Omit every image, and transcribe the remaining entries exactly as given.

++++ INFORMATION PROVIDED ++++

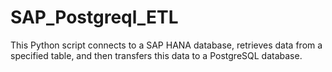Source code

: # SAP_Postgreql_ETL
This Python script connects to a SAP HANA database, retrieves data from a specified table, and then transfers this data to a PostgreSQL database.
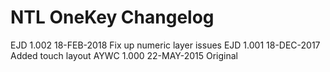 NTL OneKey Changelog
====================

EJD   1.002   18-FEB-2018     Fix up numeric layer issues
EJD   1.001   18-DEC-2017     Added touch layout
AYWC  1.000   22-MAY-2015     Original
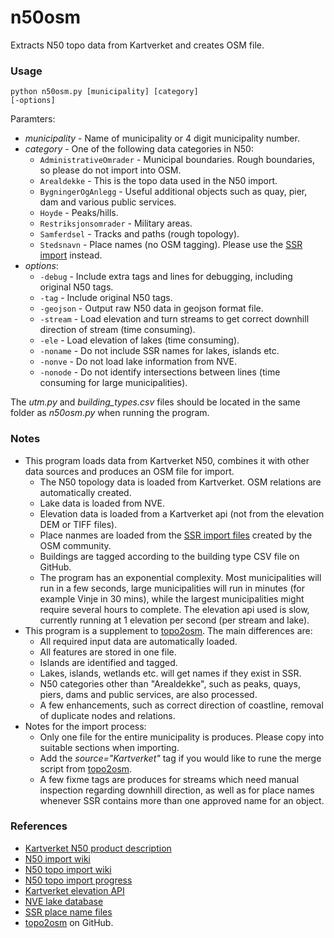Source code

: # n50osm
Extracts N50 topo data from Kartverket and creates OSM file.

### Usage ###

<code>python n50osm.py [municipality] [category] [-options]</code>

Paramters:
* *municipality* - Name of municipality or 4 digit municipality number.
* *category* - One of the following data categories in N50:
  * <code>AdministrativeOmrader</code> - Municipal boundaries. Rough boundaries, so please do not import into OSM.
  * <code>Arealdekke</code> - This is the topo data used in the N50 import.
  * <code>BygningerOgAnlegg</code> - Useful additional objects such as quay, pier, dam and various public services.
  * <code>Hoyde</code> - Peaks/hills.
  * <code>Restriksjonsomrader</code> - Military areas.
  * <code>Samferdsel</code> - Tracks and paths (rough topology).
  * <code>Stedsnavn</code> - Place names (no OSM tagging). Please use the [SSR import](https://wiki.openstreetmap.org/wiki/No:Import_av_stedsnavn_fra_SSR2) instead.
* *options*:
  * <code>-debug</code> - Include extra tags and lines for debugging, including original N50 tags.
  * <code>-tag</code> - Include original N50 tags.
  * <code>-geojson</code> - Output raw N50 data in geojson format file.
  * <code>-stream</code> - Load elevation and turn streams to get correct downhill direction of stream (time consuming).
  * <code>-ele</code> - Load elevation of lakes (time consuming).
  * <code>-noname</code> - Do not include SSR names for lakes, islands etc.
  * <code>-nonve</code> - Do not load lake information from NVE.
  * <code>-nonode</code> - Do not identify intersections between lines (time consuming for large municipalities).

The *utm.py* and *building_types.csv* files should be located in the same folder as *n50osm.py* when running the program.

### Notes ###

* This program loads data from Kartverket N50, combines it with other data sources and produces an OSM file for import.
  * The N50 topology data is loaded from Kartverket. OSM relations are automatically created.
  * Lake data is loaded from NVE.
  * Elevation data is loaded from a Kartverket api (not from the elevation DEM or TIFF files).
  * Place nanmes are loaded from the [SSR import files](https://wiki.openstreetmap.org/wiki/No:Import_av_stedsnavn_fra_SSR2) created by the OSM community.
  * Buildings are tagged according to the building type CSV file on GitHub.
  * The program has an exponential complexity. Most municipalities will run in a few seconds, large municipalities will run in minutes (for example Vinje in 30 mins), while the largest municipalities might require several hours to complete. The elevation api used is slow, currently running at 1 elevation per second (per stream and lake).
* This program is a supplement to [topo2osm](https://github.com/osmno/topo2osm). The main differences are:
  * All required input data are automatically loaded.
  * All features are stored in one file.
  * Islands are identified and tagged.
  * Lakes, islands, wetlands etc. will get names if they exist in SSR.
  * N50 categories other than "Arealdekke", such as peaks, quays, piers, dams and public services, are also processed.
  * A few enhancements, such as correct direction of coastline, removal of duplicate nodes and relations.
* Notes for the import process:
  * Only one file for the entire municipality is produces. Please copy into suitable sections when importing.
  * Add the *source="Kartverket"* tag if you would like to rune the merge script from [topo2osm](https://github.com/osmno/topo2osm).
  * A few fixme tags are produces for streams which need manual inspection regarding downhill direction, as well as for place names whenever SSR contains more than one approved name for an object.

### References ###

* [Kartverket N50 product description](https://register.geonorge.no/register/versjoner/produktspesifikasjoner/kartverket/n50-kartdata)
* [N50 import wiki](https://wiki.openstreetmap.org/wiki/Import/Catalogue/N50_import_(Norway))
* [N50 topo import wiki](https://wiki.openstreetmap.org/wiki/Import/Catalogue/Topography_import_for_Norway)
* [N50 topo import progress](https://wiki.openstreetmap.org/wiki/Import/Catalogue/Topography_import_for_Norway/assignment)
* [Kartverket elevation API](https://kartverket.no/api-og-data/friluftsliv/hoydeprofil)
* [NVE lake database](https://www.nve.no/karttjenester/kartdata/vassdragsdata/innsjodatabase/)
* [SSR place name files](https://obtitus.github.io/ssr2_to_osm_data/)
* [topo2osm](https://github.com/osmno/topo2osm) on GitHub.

++++

● **ANSWER TO THE EXERCISE**
Source code

: # SAP_Postgreql_ETL
This Python script connects to a SAP HANA database, retrieves data from a specified table, and then transfers this data to a PostgreSQL database.
 NTL OneKey Changelog
====================

EJD   1.002   18-FEB-2018     Fix up numeric layer issues
EJD   1.001   18-DEC-2017     Added touch layout
AYWC  1.000   22-MAY-2015     Original
Source code

: # n50osm
Extracts N50 topo data from Kartverket and creates OSM file.

### Usage ###

<code>python n50osm.py [municipality] [category] [-options]</code>

Paramters:
* *municipality* - Name of municipality or 4 digit municipality number.
* *category* - One of the following data categories in N50:
  * <code>AdministrativeOmrader</code> - Municipal boundaries. Rough boundaries, so please do not import into OSM.
  * <code>Arealdekke</code> - This is the topo data used in the N50 import.
  * <code>BygningerOgAnlegg</code> - Useful additional objects such as quay, pier, dam and various public services.
  * <code>Hoyde</code> - Peaks/hills.
  * <code>Restriksjonsomrader</code> - Military areas.
  * <code>Samferdsel</code> - Tracks and paths (rough topology).
  * <code>Stedsnavn</code> - Place names (no OSM tagging). Please use the [SSR import](https://wiki.openstreetmap.org/wiki/No:Import_av_stedsnavn_fra_SSR2) instead.
* *options*:
  * <code>-debug</code> - Include extra tags and lines for debugging, including original N50 tags.
  * <code>-tag</code> - Include original N50 tags.
  * <code>-geojson</code> - Output raw N50 data in geojson format file.
  * <code>-stream</code> - Load elevation and turn streams to get correct downhill direction of stream (time consuming).
  * <code>-ele</code> - Load elevation of lakes (time consuming).
  * <code>-noname</code> - Do not include SSR names for lakes, islands etc.
  * <code>-nonve</code> - Do not load lake information from NVE.
  * <code>-nonode</code> - Do not identify intersections between lines (time consuming for large municipalities).

The *utm.py* and *building_types.csv* files should be located in the same folder as *n50osm.py* when running the program.

### Notes ###

* This program loads data from Kartverket N50, combines it with other data sources and produces an OSM file for import.
  * The N50 topology data is loaded from Kartverket. OSM relations are automatically created.
  * Lake data is loaded from NVE.
  * Elevation data is loaded from a Kartverket api (not from the elevation DEM or TIFF files).
  * Place nanmes are loaded from the [SSR import files](https://wiki.openstreetmap.org/wiki/No:Import_av_stedsnavn_fra_SSR2) created by the OSM community.
  * Buildings are tagged according to the building type CSV file on GitHub.
  * The program has an exponential complexity. Most municipalities will run in a few seconds, large municipalities will run in minutes (for example Vinje in 30 mins), while the largest municipalities might require several hours to complete. The elevation api used is slow, currently running at 1 elevation per second (per stream and lake).
* This program is a supplement to [topo2osm](https://github.com/osmno/topo2osm). The main differences are:
  * All required input data are automatically loaded.
  * All features are stored in one file.
  * Islands are identified and tagged.
  * Lakes, islands, wetlands etc. will get names if they exist in SSR.
  * N50 categories other than "Arealdekke", such as peaks, quays, piers, dams and public services, are also processed.
  * A few enhancements, such as correct direction of coastline, removal of duplicate nodes and relations.
* Notes for the import process:
  * Only one file for the entire municipality is produces. Please copy into suitable sections when importing.
  * Add the *source="Kartverket"* tag if you would like to rune the merge script from [topo2osm](https://github.com/osmno/topo2osm).
  * A few fixme tags are produces for streams which need manual inspection regarding downhill direction, as well as for place names whenever SSR contains more than one approved name for an object.

### References ###

* [Kartverket N50 product description](https://register.geonorge.no/register/versjoner/produktspesifikasjoner/kartverket/n50-kartdata)
* [N50 import wiki](https://wiki.openstreetmap.org/wiki/Import/Catalogue/N50_import_(Norway))
* [N50 topo import wiki](https://wiki.openstreetmap.org/wiki/Import/Catalogue/Topography_import_for_Norway)
* [N50 topo import progress](https://wiki.openstreetmap.org/wiki/Import/Catalogue/Topography_import_for_Norway/assignment)
* [Kartverket elevation API](https://kartverket.no/api-og-data/friluftsliv/hoydeprofil)
* [NVE lake database](https://www.nve.no/karttjenester/kartdata/vassdragsdata/innsjodatabase/)
* [SSR place name files](https://obtitus.github.io/ssr2_to_osm_data/)
* [topo2osm](https://github.com/osmno/topo2osm) on GitHub.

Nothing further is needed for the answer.